10 years ago, Hollywood was shoehorning Chinese actors into American movies to try to appeal to Chinese audiences.
Now they fund Chinese movies and shoehorn in American actors to try to appeal to American audiences.
Skyscraper is not a bad film, and calling it trash is admittedly a bit strong. In a vacuum, this is an inoffensive and forgettable Die Hard wannabe whose greatest sin is managing to make the Rock boring; it’s a weak six after a few drinks. But this film doesn’t exist in a vacuum, so we are going to look at the context around it.
Skyscraper is produced by Legendary Pictures, which, as of 2016, is owned by a Chinese conglomerate. This film takes place in Hong Kong, and half the cast is Chinese. The Rock and his on-screen family stand out as real the weirdos in this Asian city (which does actually have quite a history of being, well let’s put it as “cosmopolitan“). If it weren’t for him, this could pass completely as a Chinese film- which is what makes Skyscraper so condescending and annoying.
As the intro referred to, Hollywood has been trying to tap into China for years, and their first attempts involved them sticking Chinese or otherwise Asian actors into blockbuster films. However, over the past few years they seemed to have figured out that the key to breaking through in China is to have Chinese studios partially fund the films. Thus we have an increasing amount of films like Skyscraper which are funded in some part by Chinese studios or corporations. That is how we get to an otherwise Chinese film which has the Rock stuck in it to show in America to come full circle.
It was pathetic, pandering and annoying years ago when American films would awkwardly go to Asia for no reason or stick in some Asian actors to try to get some of that sweet, sweet Chinese dough. And it is pathetic, pandering and annoying now that we have obviously Chinese films that are being passed off as American to try to appeal to Westerners.
The fact that it it Chinese is not the issue; there is nothing wrong with watching international films, and it is in fact a good practice to do so to see how other cultures create their art and treat certain subjects. The issue comes from these studios and distributors trying to dupe and make fools of us by trying to pass off films like this as something resembling authenticity.

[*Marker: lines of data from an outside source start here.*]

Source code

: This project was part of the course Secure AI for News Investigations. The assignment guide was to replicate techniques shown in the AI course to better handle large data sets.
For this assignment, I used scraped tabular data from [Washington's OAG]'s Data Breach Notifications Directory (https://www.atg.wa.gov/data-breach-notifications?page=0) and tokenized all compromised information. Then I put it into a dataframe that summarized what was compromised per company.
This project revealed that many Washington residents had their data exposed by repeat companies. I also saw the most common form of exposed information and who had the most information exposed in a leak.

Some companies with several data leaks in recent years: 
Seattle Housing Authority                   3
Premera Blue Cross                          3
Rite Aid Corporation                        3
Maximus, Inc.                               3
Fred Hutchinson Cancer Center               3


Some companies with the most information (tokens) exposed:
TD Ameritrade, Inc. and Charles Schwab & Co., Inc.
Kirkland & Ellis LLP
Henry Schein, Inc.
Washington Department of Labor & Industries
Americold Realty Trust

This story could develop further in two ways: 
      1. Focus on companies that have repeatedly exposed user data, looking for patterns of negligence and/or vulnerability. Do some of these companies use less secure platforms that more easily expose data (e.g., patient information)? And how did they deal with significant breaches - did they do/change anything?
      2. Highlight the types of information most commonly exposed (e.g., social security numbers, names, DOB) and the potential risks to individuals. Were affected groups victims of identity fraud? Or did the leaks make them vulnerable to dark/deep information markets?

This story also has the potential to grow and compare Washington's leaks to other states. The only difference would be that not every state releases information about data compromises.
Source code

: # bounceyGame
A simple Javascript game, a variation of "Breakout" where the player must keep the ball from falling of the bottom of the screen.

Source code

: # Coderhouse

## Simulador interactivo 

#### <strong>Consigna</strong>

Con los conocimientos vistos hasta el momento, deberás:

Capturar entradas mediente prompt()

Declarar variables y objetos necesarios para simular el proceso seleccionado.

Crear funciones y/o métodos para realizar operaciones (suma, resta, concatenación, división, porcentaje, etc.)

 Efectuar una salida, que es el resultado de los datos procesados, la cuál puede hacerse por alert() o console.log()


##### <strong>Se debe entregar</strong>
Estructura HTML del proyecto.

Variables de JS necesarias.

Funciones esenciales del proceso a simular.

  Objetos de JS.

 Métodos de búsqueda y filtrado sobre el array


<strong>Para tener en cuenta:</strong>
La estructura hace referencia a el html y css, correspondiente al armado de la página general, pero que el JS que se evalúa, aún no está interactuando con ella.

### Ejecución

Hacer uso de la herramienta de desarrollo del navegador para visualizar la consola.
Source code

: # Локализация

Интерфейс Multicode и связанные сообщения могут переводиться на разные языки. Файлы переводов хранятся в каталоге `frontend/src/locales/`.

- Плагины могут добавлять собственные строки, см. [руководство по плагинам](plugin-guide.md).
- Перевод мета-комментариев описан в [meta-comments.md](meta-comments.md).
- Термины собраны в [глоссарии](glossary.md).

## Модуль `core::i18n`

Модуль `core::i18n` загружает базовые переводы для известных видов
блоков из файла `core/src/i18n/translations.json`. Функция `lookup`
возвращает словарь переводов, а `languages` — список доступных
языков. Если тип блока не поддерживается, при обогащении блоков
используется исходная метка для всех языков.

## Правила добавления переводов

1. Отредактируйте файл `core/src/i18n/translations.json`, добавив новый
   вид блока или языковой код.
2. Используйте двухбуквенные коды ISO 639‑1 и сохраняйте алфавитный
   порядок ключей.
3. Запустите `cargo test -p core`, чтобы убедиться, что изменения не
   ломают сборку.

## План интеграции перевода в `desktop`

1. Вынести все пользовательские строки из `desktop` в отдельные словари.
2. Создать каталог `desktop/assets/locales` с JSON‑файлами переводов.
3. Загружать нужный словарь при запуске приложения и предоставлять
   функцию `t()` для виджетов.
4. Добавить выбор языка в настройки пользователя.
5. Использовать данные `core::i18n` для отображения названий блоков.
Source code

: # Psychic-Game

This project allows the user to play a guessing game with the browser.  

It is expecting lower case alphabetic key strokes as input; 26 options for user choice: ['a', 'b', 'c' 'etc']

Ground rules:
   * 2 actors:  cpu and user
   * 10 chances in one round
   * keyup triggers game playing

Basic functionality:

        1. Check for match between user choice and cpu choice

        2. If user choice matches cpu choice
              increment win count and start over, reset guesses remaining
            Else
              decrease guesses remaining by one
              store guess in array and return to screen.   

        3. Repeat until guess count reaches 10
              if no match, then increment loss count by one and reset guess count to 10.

Unfortunately, for the foreseeable future, this is the new world order in which we live. China is set to overtake U.S. and Canada in ticket sales, so this trend will only grow. No longer will major Western publishers and distributors make films that are for Western audiences, or even a sort of formless general audience. Instead, they will increasingly make films that are for Chinese audiences and try to pretend that they are for other people around the world. And if the result of this shift in audience appeal results in more films which are as painfully forgettable as Skyscraper, then China and us are much worse off for it.